Schwedendemokraten werden strikt ausgegrenzt

Auch schließt ein Großteil der Gewerkschaften des Landes Mitglieder der SD von Vertrauenspositionen aus. Und wie die Stockholmer Tageszeitung Dagens Nyheter unter Verweis auf eigene Recherchen berichtete, wollen auch knapp die Hälfte der parteiunabhängigen Verbände, darunter die Polizeigewerkschaft, keine SD-Parteimitglieder in Führungspositionen.

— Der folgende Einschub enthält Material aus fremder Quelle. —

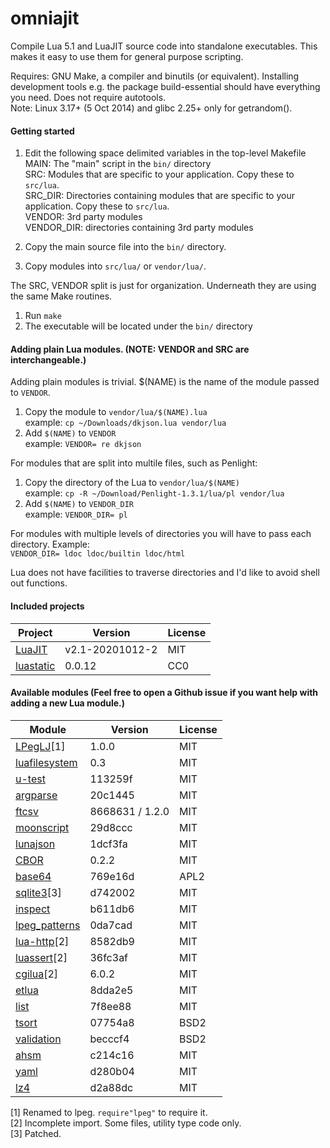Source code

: omniajit
========

Compile Lua 5.1 and LuaJIT source code into standalone executables. This makes it easy to use them for general purpose scripting.

Requires: GNU Make, a compiler and binutils (or equivalent). Installing development tools e.g. the package build-essential should have everything you need. Does not require autotools.<br/>
Note: Linux 3.17+ (5 Oct 2014) and glibc 2.25+ only for getrandom().

#### Getting started

1. Edit the following space delimited variables in the top-level Makefile<br/>
     MAIN: The "main" script in the `bin/` directory<br/>
     SRC: Modules that are specific to your application. Copy these to `src/lua`. <br/>
     SRC_DIR: Directories containing modules that are specific to your application. Copy these to `src/lua`.</br>
     VENDOR: 3rd party modules<br/>
     VENDOR_DIR: directories containing 3rd party modules<br/>

2. Copy the main source file into the `bin/` directory.

3. Copy modules into `src/lua/` or `vendor/lua/`.

The SRC, VENDOR split is just for organization. Underneath they are using the same Make routines.

1. Run `make`<br/>
2. The executable will be located under the `bin/` directory

#### Adding plain Lua modules. (NOTE: VENDOR and SRC are interchangeable.)

Adding plain modules is trivial. $(NAME) is the name of the module passed to `VENDOR`.

1. Copy the module to `vendor/lua/$(NAME).lua`<br/>
  example: `cp ~/Downloads/dkjson.lua vendor/lua`
1. Add `$(NAME)` to `VENDOR`<br/>
  example: `VENDOR= re dkjson`

For modules that are split into multile files, such as Penlight:

1. Copy the directory of the Lua to `vendor/lua/$(NAME)`<br/>
  example: `cp -R ~/Download/Penlight-1.3.1/lua/pl vendor/lua`
1. Add `$(NAME)` to `VENDOR_DIR`<br/>
  example: `VENDOR_DIR= pl`

For modules with multiple levels of directories you will have to pass each directory. Example:<br/>
  `VENDOR_DIR= ldoc ldoc/builtin ldoc/html`

Lua does not have facilities to traverse directories and I'd like to avoid shell out functions.

#### Included projects

Project                                                     | Version             | License
------------------------------------------------------------|---------------------|---------
[LuaJIT](https://github.com/openresty/luajit2)              | v2.1-20201012-2     | MIT
[luastatic](https://github.com/ers35/luastatic)             | 0.0.12              | CC0

#### Available modules (Feel free to open a Github issue if you want help with adding a new Lua module.)

Module                                                            | Version         | License
------------------------------------------------------------------|-----------------|---------
[LPegLJ](https://github.com/sacek/LPegLJ)[1]                      | 1.0.0           | MIT
[luafilesystem](https://github.com/spacewander/luafilesystem)     | 0.3             | MIT
[u-test](https://github.com/IUdalov/u-test)                       | 113259f         | MIT
[argparse](https://github.com/luarocks/argparse)                  | 20c1445         | MIT
[ftcsv](https://github.com/FourierTransformer/ftcsv)              | 8668631 / 1.2.0 | MIT
[moonscript](https://moonscript.org)                              | 29d8ccc         | MIT
[lunajson](https://github.com/grafi-tt/lunajson)                  | 1dcf3fa         | MIT
[CBOR](https://framagit.org/fperrad/lua-ConciseSerialization)     | 0.2.2           | MIT
[base64](https://github.com/jsolman/luajit-mime-base64/)          | 769e16d         | APL2
[sqlite3](https://github.com/stepelu/lua-ljsqlite3)[3]            | d742002         | MIT
[inspect](https://github.com/kikito/inspect.lua)                  | b611db6         | MIT
[lpeg_patterns](https://github.com/daurnimator/lpeg_patterns)     | 0da7cad         | MIT
[lua-http](https://github.com/daurnimator/lua-http)[2]            | 8582db9         | MIT
[luassert](https://github.com/Olivine-Labs/luassert)[2]           | 36fc3af         | MIT
[cgilua](https://github.com/keplerproject/cgilua)[2]              | 6.0.2           | MIT
[etlua](https://github.com/leafo/etlua)                           | 8dda2e5         | MIT
[list](https://github.com/lalawue/ffi_list.lua)                   | 7f8ee88         | MIT
[tsort](https://github.com/bungle/lua-resty-tsort)                | 07754a8         | BSD2
[validation](https://github.com/bungle/lua-resty-validation)      | becccf4         | BSD2
[ahsm](https://github.com/xopxe/ahsm)                             | c214c16         | MIT
[yaml](https://github.com/peposso/lua-tinyyaml)                   | d280b04         | MIT
[lz4](https://github.com/CheyiLin/ljlz4)                          | d2a88dc         | MIT

[1] Renamed to lpeg. `require"lpeg"` to require it.<br/>
[2] Incomplete import. Some files, utility type code only.<br/>
[3] Patched.<br/>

Doch all die Ausgrenzungsstrategien ändern laut dem finanzpolitischen Sprecher der SD, Oscar Sjöstedt, nichts am dringenden Reformbedarf des Sozialstaats Schweden. Großes Einsparpotential gebe es beim Thema Migration/Integration – laut Parteirechnung könnten 2015 bis 2018 152 Milliarden Kronen (rund 16,5 Milliarden Euro) gespart werden –, und in der Steuerpolitik. Entsprechend fordern die Schwedendemokraten eine spezielle Bankensteuer, die Abschaffung von Ermäßigungen für Jugendliche, ein Ende der Biospritförderung, die Modifizierung der Entwicklungshilfepolitik sowie eine Reform der Arbeitslosenversicherung. In diesem Kontext kritisieren die SD nicht nur den Anstieg der Arbeitslosigkeit von sechs auf acht Prozent, sondern vor allem die Erhöhung der Jugendarbeitslosigkeit um fast vier Prozentpunkte auf nunmehr knapp 24 Prozent.